Morris v. Town of Lexington Alabama
748 F.3d 1316
11th Cir.2014Background
- Morris's home was entered by Lexington and Anderson officers without a warrant in the early morning after a 911 call about a potentially endangered woman.
- The officers encountered Morris as he awoke; Bradford blocked the doorway and refused to leave; Morris told them to leave and that a warrant was needed for entry.
- Bradford, Wigginton, and Bowers entered Morris's residence; Morris tried to close the door and was shoved; Bradford detained Morris in the doorway.
- Morris punched Bradford in response to the detention; officers then entered the home, subdued Morris with a taser, and searched the residence.
- Morris was charged with assault and resisting arrest in Lauderdale County; the charges were later dismissed/returned after grand jury actions; Morris filed a §1983 suit in the Northern District of Alabama.
- The District Court denied qualified-immunity defenses as to Counts I (warrantless entry) and II (unlawful arrest); the appeal concerns whether those denials were proper.
Issues
| Issue | Plaintiff's Argument | Defendant's Argument | Held |
|---|---|---|---|
| Whether warrantless entry violated the Fourth Amendment. | Morris; entry was without warrant or probable cause | Bradford/Bowers; possible exception to warrant requirement via suspicion | Count I reversible/affirmed denial of immunity; entry unlawful |
| Whether Morris's arrest was supported by probable or arguable probable cause. | Morris; arrest lacked probable cause | Bradford/Bowers; arrest supported by probable/arguable probable cause | Count II upheld as non-violation; district court erred in denying dismissal |
Key Cases Cited
- Payton v.

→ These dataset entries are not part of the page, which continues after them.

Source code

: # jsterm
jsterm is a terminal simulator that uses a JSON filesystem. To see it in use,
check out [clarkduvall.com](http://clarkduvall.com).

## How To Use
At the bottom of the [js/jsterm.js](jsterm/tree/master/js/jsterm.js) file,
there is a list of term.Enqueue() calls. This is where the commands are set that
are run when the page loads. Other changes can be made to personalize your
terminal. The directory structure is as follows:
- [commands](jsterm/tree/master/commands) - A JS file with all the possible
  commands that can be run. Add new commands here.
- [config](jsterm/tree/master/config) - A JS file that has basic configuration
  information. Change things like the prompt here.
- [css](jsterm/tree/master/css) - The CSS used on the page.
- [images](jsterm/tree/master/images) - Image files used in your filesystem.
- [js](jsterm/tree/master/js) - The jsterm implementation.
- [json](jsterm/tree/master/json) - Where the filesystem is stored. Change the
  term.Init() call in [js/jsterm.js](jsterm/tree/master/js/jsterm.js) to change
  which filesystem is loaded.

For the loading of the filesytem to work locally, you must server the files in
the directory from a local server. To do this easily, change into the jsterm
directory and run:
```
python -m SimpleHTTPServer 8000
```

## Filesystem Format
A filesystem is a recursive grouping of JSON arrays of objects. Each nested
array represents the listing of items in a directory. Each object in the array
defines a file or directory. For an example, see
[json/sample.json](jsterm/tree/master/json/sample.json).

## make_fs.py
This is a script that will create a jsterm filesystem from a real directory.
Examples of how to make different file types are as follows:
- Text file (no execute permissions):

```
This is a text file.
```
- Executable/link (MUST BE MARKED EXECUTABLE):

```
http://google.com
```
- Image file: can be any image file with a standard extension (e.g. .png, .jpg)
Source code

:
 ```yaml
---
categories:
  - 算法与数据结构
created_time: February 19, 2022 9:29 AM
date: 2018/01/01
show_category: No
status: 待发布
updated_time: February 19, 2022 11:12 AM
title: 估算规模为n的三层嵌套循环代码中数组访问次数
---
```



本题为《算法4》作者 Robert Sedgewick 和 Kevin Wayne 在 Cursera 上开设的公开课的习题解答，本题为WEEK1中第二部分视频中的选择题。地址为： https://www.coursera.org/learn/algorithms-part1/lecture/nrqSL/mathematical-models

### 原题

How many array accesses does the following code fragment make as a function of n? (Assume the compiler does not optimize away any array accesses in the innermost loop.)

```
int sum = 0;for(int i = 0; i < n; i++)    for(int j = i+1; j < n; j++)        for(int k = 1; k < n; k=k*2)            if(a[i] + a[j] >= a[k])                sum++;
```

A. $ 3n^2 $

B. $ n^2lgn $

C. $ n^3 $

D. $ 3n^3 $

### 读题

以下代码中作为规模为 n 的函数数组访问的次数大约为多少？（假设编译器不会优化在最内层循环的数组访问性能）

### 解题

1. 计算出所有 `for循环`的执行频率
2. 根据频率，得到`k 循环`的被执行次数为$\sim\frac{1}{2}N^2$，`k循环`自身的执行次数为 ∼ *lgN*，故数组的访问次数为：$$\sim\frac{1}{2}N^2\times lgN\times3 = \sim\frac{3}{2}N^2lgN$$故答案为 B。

New York, 445 U.S. 573 (U.S. 1980) (home entry presumptively unreasonable without a warrant)
- Brigham City v. Stuart, 547 U.S. 398 (U.S. 2006) (home entry without warrant presumptively unreasonable)
- Florida v. Jardines, 133 S. Ct. 1409 (S. Ct. 2013) (home is first among equals for Fourth Amendment concerns)
- Pearson v. Callahan, 555 U.S. 223 (U.S. 2009) (two-step qualified immunity framework; right must be clearly established)
- Anderson v. Creighton, 483 U.S. 635 (U.S. 1987) (analysis of clearly established rights in qualified immunity)
- Ashcroft v. al-Kidd, 131 S. Ct. 2074 (S. Ct. 2011) (clearly established standard; not necessary to have case on point)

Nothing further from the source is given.